Potential of LoAD Ballistic Missile Defense System for Protecting the MX Missile System

Gao ID: C-PSAD-81-2 November 12, 1980

Under the Strategic Arms Limitation Talks II Treaty (SALT II), the possibility exists for an increased threat to U.S. land-based intercontinental ballistic missiles (ICBM) by the Soviet Union. To offset additional increases in this threat, the initial MX system could be expanded by deploying more MX missiles and shelters. If the threat continues, the Department of Defense (DOD) could either expand the MX system and defend the existing MX missiles with a ballistic missile defense system. To provide the option for defending U.S. intercontinental ballistic missiles (ICBM), the Army is conducting a preprototype demonstration of a ballistic missile defense system called the low-altitude defense (LoAD) system. The program's goal is to provide the capability for deploying LoAD soon after the preprototype demonstration is completed. Deploying LoAD would require terminating or modifying the Anti-Ballistic Missile Treaty, which sharply limits the United States' and the Soviet Union's development and deployment of ballistic missile defense systems.
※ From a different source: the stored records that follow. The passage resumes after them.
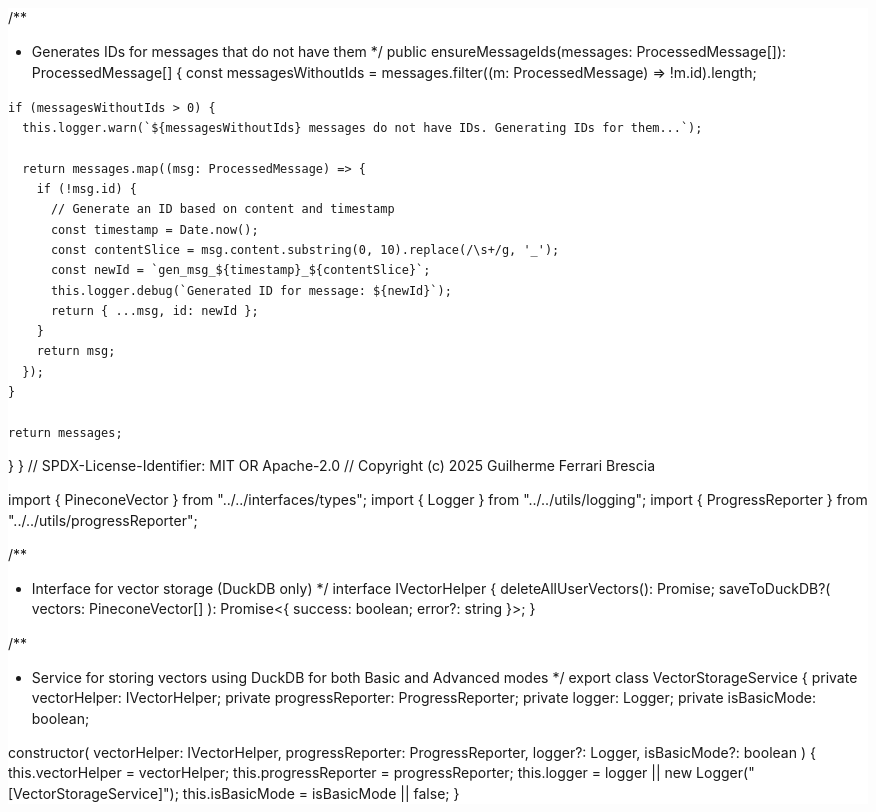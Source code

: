   /**
   * Generates IDs for messages that do not have them
   */
  public ensureMessageIds(messages: ProcessedMessage[]): ProcessedMessage[] {
    const messagesWithoutIds = messages.filter((m: ProcessedMessage) => !m.id).length;
    
    if (messagesWithoutIds > 0) {
      this.logger.warn(`${messagesWithoutIds} messages do not have IDs. Generating IDs for them...`);
      
      return messages.map((msg: ProcessedMessage) => {
        if (!msg.id) {
          // Generate an ID based on content and timestamp
          const timestamp = Date.now();
          const contentSlice = msg.content.substring(0, 10).replace(/\s+/g, '_');
          const newId = `gen_msg_${timestamp}_${contentSlice}`;
          this.logger.debug(`Generated ID for message: ${newId}`);
          return { ...msg, id: newId };
        }
        return msg;
      });
    }
    
    return messages;
  }
}
// SPDX-License-Identifier: MIT OR Apache-2.0
// Copyright (c) 2025 Guilherme Ferrari Brescia

import { PineconeVector } from "../../interfaces/types";
import { Logger } from "../../utils/logging";
import { ProgressReporter } from "../../utils/progressReporter";

/**
 * Interface for vector storage (DuckDB only)
 */
interface IVectorHelper {
  deleteAllUserVectors(): Promise<void>;
  saveToDuckDB?(
    vectors: PineconeVector[]
  ): Promise<{ success: boolean; error?: string }>;
}

/**
 * Service for storing vectors using DuckDB for both Basic and Advanced modes
 */
export class VectorStorageService {
  private vectorHelper: IVectorHelper;
  private progressReporter: ProgressReporter;
  private logger: Logger;
  private isBasicMode: boolean;

  constructor(
    vectorHelper: IVectorHelper,
    progressReporter: ProgressReporter,
    logger?: Logger,
    isBasicMode?: boolean
  ) {
    this.vectorHelper = vectorHelper;
    this.progressReporter = progressReporter;
    this.logger = logger || new Logger("[VectorStorageService]");
    this.isBasicMode = isBasicMode || false;
  }
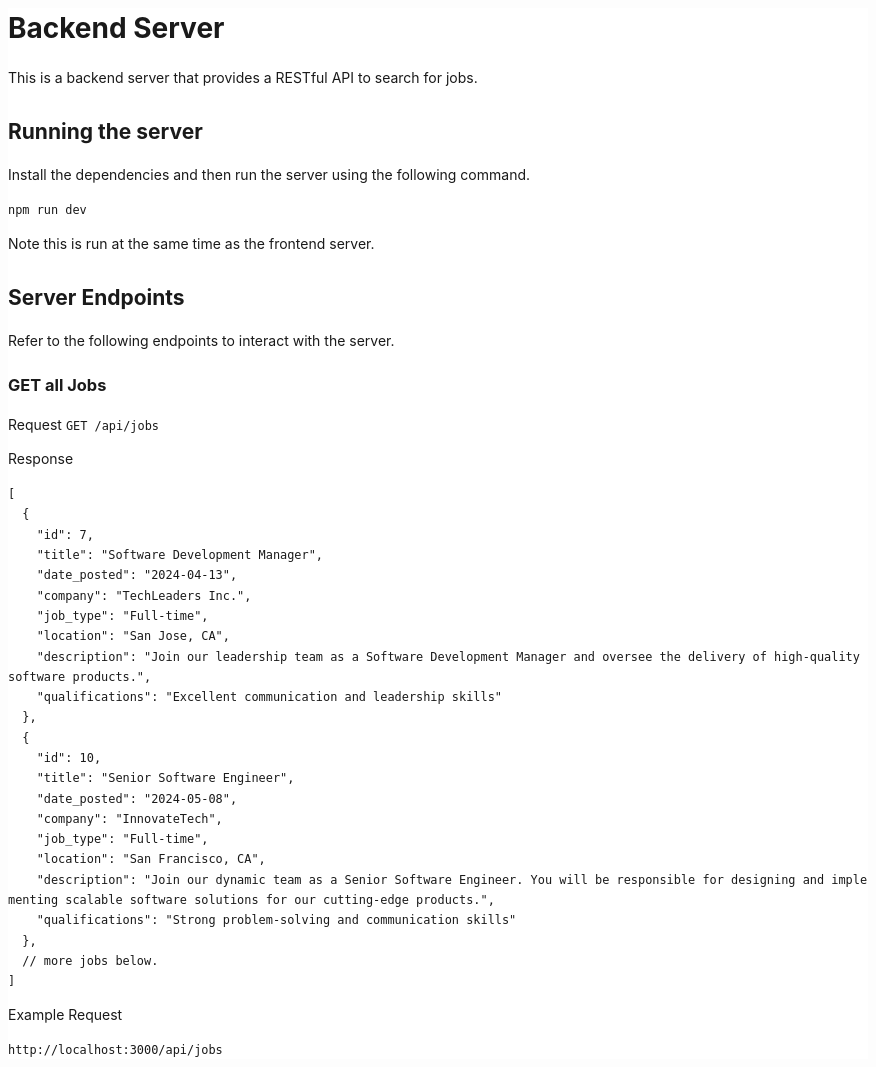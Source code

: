 # Backend Server

This is a backend server that provides a RESTful API to search for jobs.

## Running the server

Install the dependencies and then run the server using the following command.

```sh
npm run dev
```
Note this is run at the same time as the frontend server.


## Server Endpoints

Refer to the following endpoints to interact with the server.

### GET all Jobs
Request
`GET /api/jobs`

Response
```json5
[
  {
    "id": 7,
    "title": "Software Development Manager",
    "date_posted": "2024-04-13",
    "company": "TechLeaders Inc.",
    "job_type": "Full-time",
    "location": "San Jose, CA",
    "description": "Join our leadership team as a Software Development Manager and oversee the delivery of high-quality software products.",
    "qualifications": "Excellent communication and leadership skills"
  },
  {
    "id": 10,
    "title": "Senior Software Engineer",
    "date_posted": "2024-05-08",
    "company": "InnovateTech",
    "job_type": "Full-time",
    "location": "San Francisco, CA",
    "description": "Join our dynamic team as a Senior Software Engineer. You will be responsible for designing and implementing scalable software solutions for our cutting-edge products.",
    "qualifications": "Strong problem-solving and communication skills"
  },
  // more jobs below.
]
```

Example Request
```
http://localhost:3000/api/jobs
```
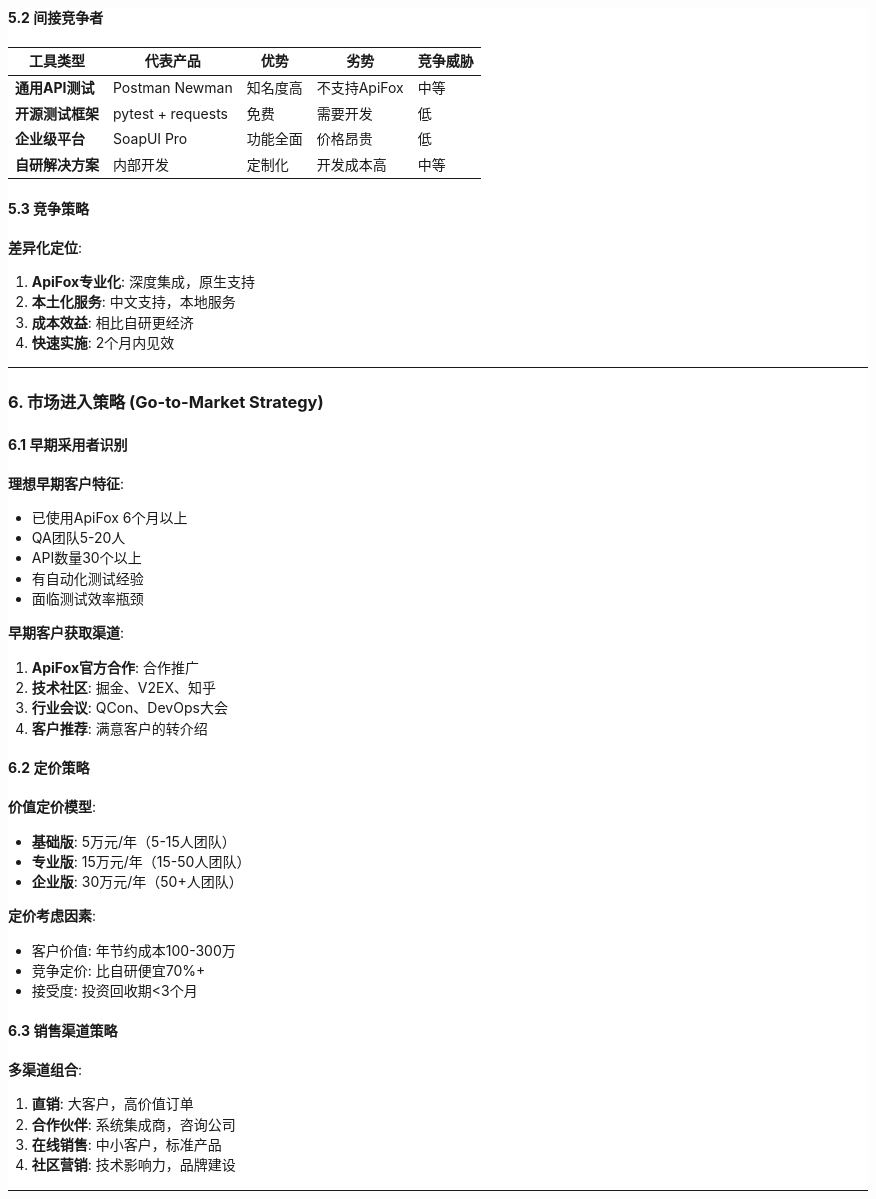 #### 5.2 间接竞争者
| 工具类型 | 代表产品 | 优势 | 劣势 | 竞争威胁 |
|----------|----------|------|------|----------|
| **通用API测试** | Postman Newman | 知名度高 | 不支持ApiFox | 中等 |
| **开源测试框架** | pytest + requests | 免费 | 需要开发 | 低 |
| **企业级平台** | SoapUI Pro | 功能全面 | 价格昂贵 | 低 |
| **自研解决方案** | 内部开发 | 定制化 | 开发成本高 | 中等 |

#### 5.3 竞争策略
**差异化定位**:
1. **ApiFox专业化**: 深度集成，原生支持
2. **本土化服务**: 中文支持，本地服务
3. **成本效益**: 相比自研更经济
4. **快速实施**: 2个月内见效

---

### 6. 市场进入策略 (Go-to-Market Strategy)

#### 6.1 早期采用者识别
**理想早期客户特征**:
- 已使用ApiFox 6个月以上
- QA团队5-20人
- API数量30个以上
- 有自动化测试经验
- 面临测试效率瓶颈

**早期客户获取渠道**:
1. **ApiFox官方合作**: 合作推广
2. **技术社区**: 掘金、V2EX、知乎
3. **行业会议**: QCon、DevOps大会
4. **客户推荐**: 满意客户的转介绍

#### 6.2 定价策略
**价值定价模型**:
- **基础版**: 5万元/年（5-15人团队）
- **专业版**: 15万元/年（15-50人团队）
- **企业版**: 30万元/年（50+人团队）

**定价考虑因素**:
- 客户价值: 年节约成本100-300万
- 竞争定价: 比自研便宜70%+
- 接受度: 投资回收期<3个月

#### 6.3 销售渠道策略
**多渠道组合**:
1. **直销**: 大客户，高价值订单
2. **合作伙伴**: 系统集成商，咨询公司
3. **在线销售**: 中小客户，标准产品
4. **社区营销**: 技术影响力，品牌建设

---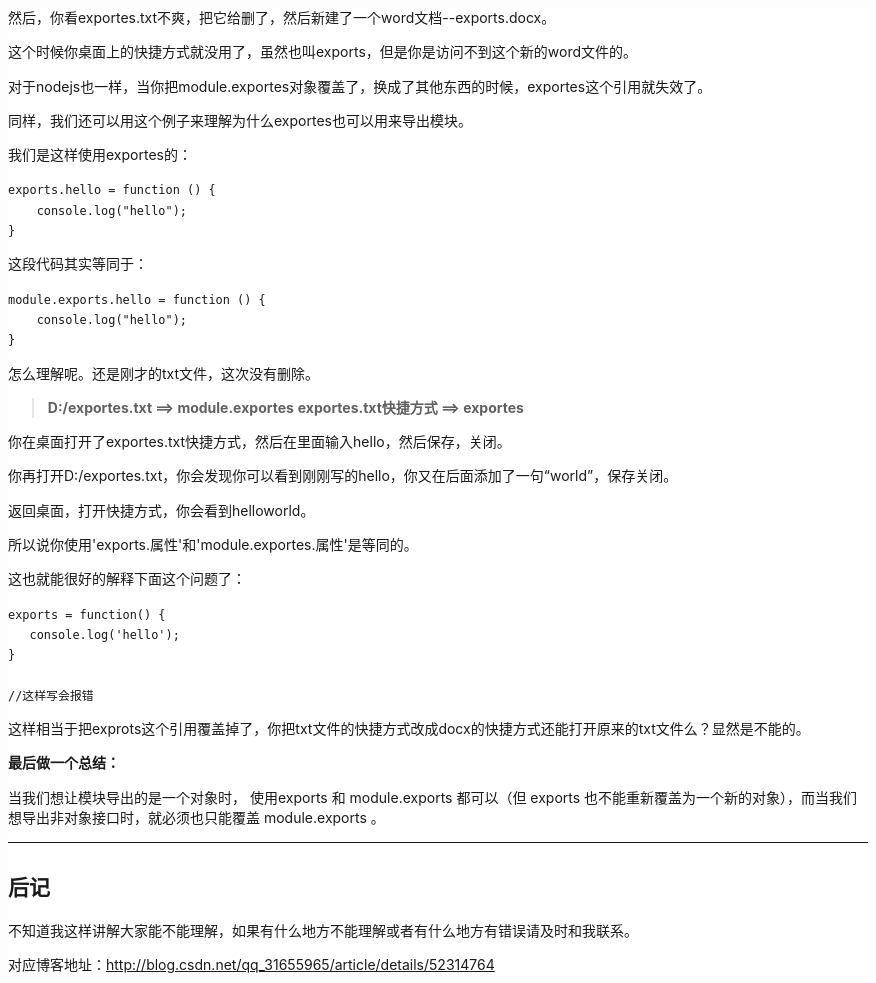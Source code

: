 然后，你看exportes.txt不爽，把它给删了，然后新建了一个word文档--exports.docx。

这个时候你桌面上的快捷方式就没用了，虽然也叫exports，但是你是访问不到这个新的word文件的。

对于nodejs也一样，当你把module.exportes对象覆盖了，换成了其他东西的时候，exportes这个引用就失效了。

同样，我们还可以用这个例子来理解为什么exportes也可以用来导出模块。

我们是这样使用exportes的：

```
exports.hello = function () {
    console.log("hello");
}
```

这段代码其实等同于：

```
module.exports.hello = function () {
    console.log("hello");
}
```

怎么理解呢。还是刚才的txt文件，这次没有删除。
>**D:/exportes.txt  ==>  module.exportes**
>**exportes.txt快捷方式 ==> exportes**

你在桌面打开了exportes.txt快捷方式，然后在里面输入hello，然后保存，关闭。

你再打开D:/exportes.txt，你会发现你可以看到刚刚写的hello，你又在后面添加了一句“world”，保存关闭。

返回桌面，打开快捷方式，你会看到helloworld。

所以说你使用'exports.属性'和'module.exportes.属性'是等同的。

这也就能很好的解释下面这个问题了：

```
exports = function() {
   console.log('hello');
}

//这样写会报错
```

这样相当于把exprots这个引用覆盖掉了，你把txt文件的快捷方式改成docx的快捷方式还能打开原来的txt文件么？显然是不能的。


**最后做一个总结：**

当我们想让模块导出的是一个对象时， 使用exports 和 module.exports 都可以（但 exports 也不能重新覆盖为一个新的对象），而当我们想导出非对象接口时，就必须也只能覆盖 module.exports 。


----------
## 后记

不知道我这样讲解大家能不能理解，如果有什么地方不能理解或者有什么地方有错误请及时和我联系。

对应博客地址：http://blog.csdn.net/qq_31655965/article/details/52314764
The LoAD preprototype demonstration represents a major effort within the Army's ballistic missile defense program. The Army plans to fund LoAD by reducing other ballistic missile defense efforts and increasing its overall ballistic missile defense budget. One LoAD defense unit would be needed for each MX missile to be defended and would include radar, a data processor, and missiles armed with nuclear warheads. The MX basing mode is still uncertain, and basing modes under consideration may affect the LoAD configuration. MX deployment, to begin in 1986, is initially expected to include 200 missiles and 4,600 shelters. LoAD, if it can be developed to operate effectively, appears to be an economical way of assuring the MX survivability against threat levels exceeding constraints of SALT II. The validity of the LoAD cost advantage hinges on two major assumptions: (1) the Army and Air Force's cost estimates for each alternative are credible and (2) LoAD will be developed to operate effectively. However, the LoAD potential cost advantage over MX proliferation is substantial. Assuming a large increase in Soviet reentry vehicles, LoAD could lose its advantage only if its cost increased 167 percent while the MX cost remained constant. The projected threat which the Army is using to design LoAD is less severe than the threat projected in some intelligence assessments. Unless the Army adequately considers the more severe threat indesigning LoAD, it may not be a genuine option for assuring the MX survivability.